72(t) IRA Rollover

I have a prospect who wants to leave their old advisor, but she’s taking 72(t) distributions from her IRA. Can I open a new account and rollover her IRA without it being a modification? If so, what are common pitfalls to avoid in this sitaution?



This can be done, but carefully.

The entire balance from the old account(s)  should be directly transferred to a new IRA account with no prior balance. Or if the existing plan incorporated more than one IRA account as some plans do, the entire balance of all those accounts should be transferred by direct transfer OR left untouched until the plan ends.

The calculation used to initiate the 72t plan should be reviewed for accuracy, and for most plans a fixed dollar amount is distributed each year. The amount distributed from the new IRA must be the difference between what was distributed from the current IRA(s) this year and the full annual calculation.

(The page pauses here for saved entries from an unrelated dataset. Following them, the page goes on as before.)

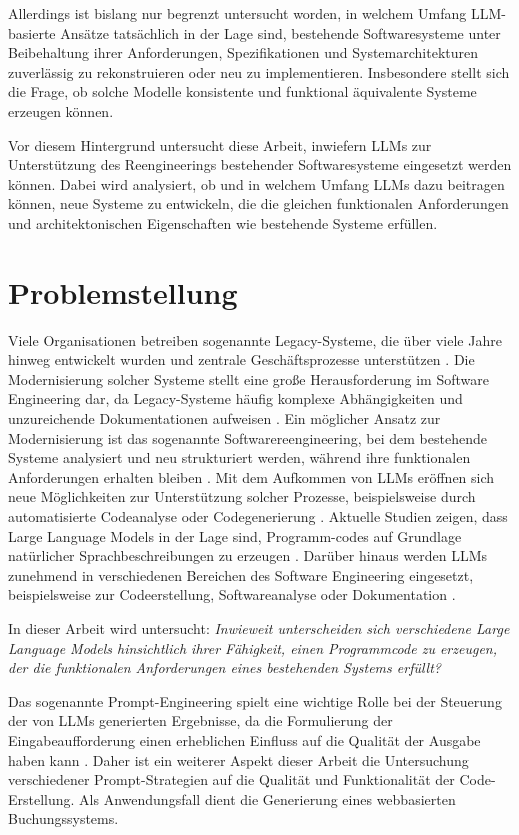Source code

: Allerdings ist bislang nur begrenzt untersucht worden, in welchem Umfang LLM-basierte Ansätze tatsächlich in der Lage sind, bestehende Softwaresysteme unter Beibehaltung ihrer Anforderungen, Spezifikationen und Systemarchitekturen zuverlässig zu rekonstruieren oder neu zu implementieren. Insbesondere stellt sich die Frage, ob solche Modelle konsistente und funktional äquivalente Systeme erzeugen können.

Vor diesem Hintergrund untersucht diese Arbeit, inwiefern LLMs zur Unterstützung des Reengineerings bestehender Softwaresysteme eingesetzt werden können. Dabei wird analysiert, ob und in welchem Umfang LLMs dazu beitragen können, neue Systeme zu entwickeln, die die gleichen funktionalen Anforderungen und architektonischen Eigenschaften wie bestehende Systeme erfüllen.
\section{Problemstellung}
Viele Organisationen betreiben sogenannte Legacy-Systeme, die über viele Jahre hinweg entwickelt wurden und zentrale Geschäftsprozesse unterstützen \cite{sommerville2016software}. 
Die Modernisierung solcher Systeme stellt eine große Herausforderung 
im Software Engineering dar, da Legacy-Systeme häufig komplexe 
Abhängigkeiten und unzureichende Dokumentationen aufweisen 
\cite{seacord2003modernizing}. 
Ein möglicher Ansatz zur Modernisierung ist das sogenannte 
Softwarereengineering, bei dem bestehende Systeme analysiert 
und neu strukturiert werden, während ihre funktionalen 
Anforderungen erhalten bleiben \cite{chikofsky1990reverse}. 
Mit dem Aufkommen von LLMs eröffnen sich neue 
Möglichkeiten zur Unterstützung solcher Prozesse, beispielsweise 
durch automatisierte Codeanalyse oder Codegenerierung 
\cite{fan2023largelanguagemodelssoftware}.
Aktuelle Studien zeigen, dass Large Language Models in der Lage sind, Programm-codes auf Grundlage natürlicher Sprachbeschreibungen zu erzeugen \cite{chen2021evaluatinglargelanguagemodels}. Darüber hinaus werden LLMs zunehmend in verschiedenen Bereichen des Software Engineering eingesetzt,  beispielsweise zur Codeerstellung, Softwareanalyse oder Dokumentation \cite{LLMinSEreviewandvision}.

In dieser Arbeit wird untersucht: 
\textit{Inwieweit unterscheiden sich verschiedene Large Language 
Models hinsichtlich ihrer Fähigkeit, einen Programmcode zu erzeugen, 
der die funktionalen Anforderungen eines bestehenden Systems erfüllt?}


Das sogenannte Prompt-Engineering spielt eine wichtige Rolle bei der Steuerung der von LLMs generierten Ergebnisse, da die Formulierung der Eingabeaufforderung einen erheblichen Einfluss auf die Qualität der Ausgabe haben kann \cite{reynolds2021promptprogramminglargelanguage}.
Daher ist ein weiterer Aspekt dieser Arbeit die Untersuchung verschiedener Prompt-Strategien auf die Qualität und Funktionalität der Code-Erstellung. Als Anwendungsfall dient die Generierung eines webbasierten Buchungssystems.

Be alert for any unique characteristics of the plan, such as the use of more than one IRA account, a Roth conversion. etc. The new IRA custodian should be aware that the new IRA continues an existing 72t plan, and what the modification date will be. While the plan is between the prospect and the IRS, a knowledgeable custodian may help to avoid an execution mistake. Either way, the custodian will probably not code the 1099R with the 72t penalty exception code, and the prospect will then have to file a 5329 each year to claim the exception.

The distribution pattern during the year does not matter from year to year, but the total distribution (all the 1099R forms) must equal the exact annual amount. It will be simpler if there has NOT yet been a distribution in 2025 and there will be only one 1099R.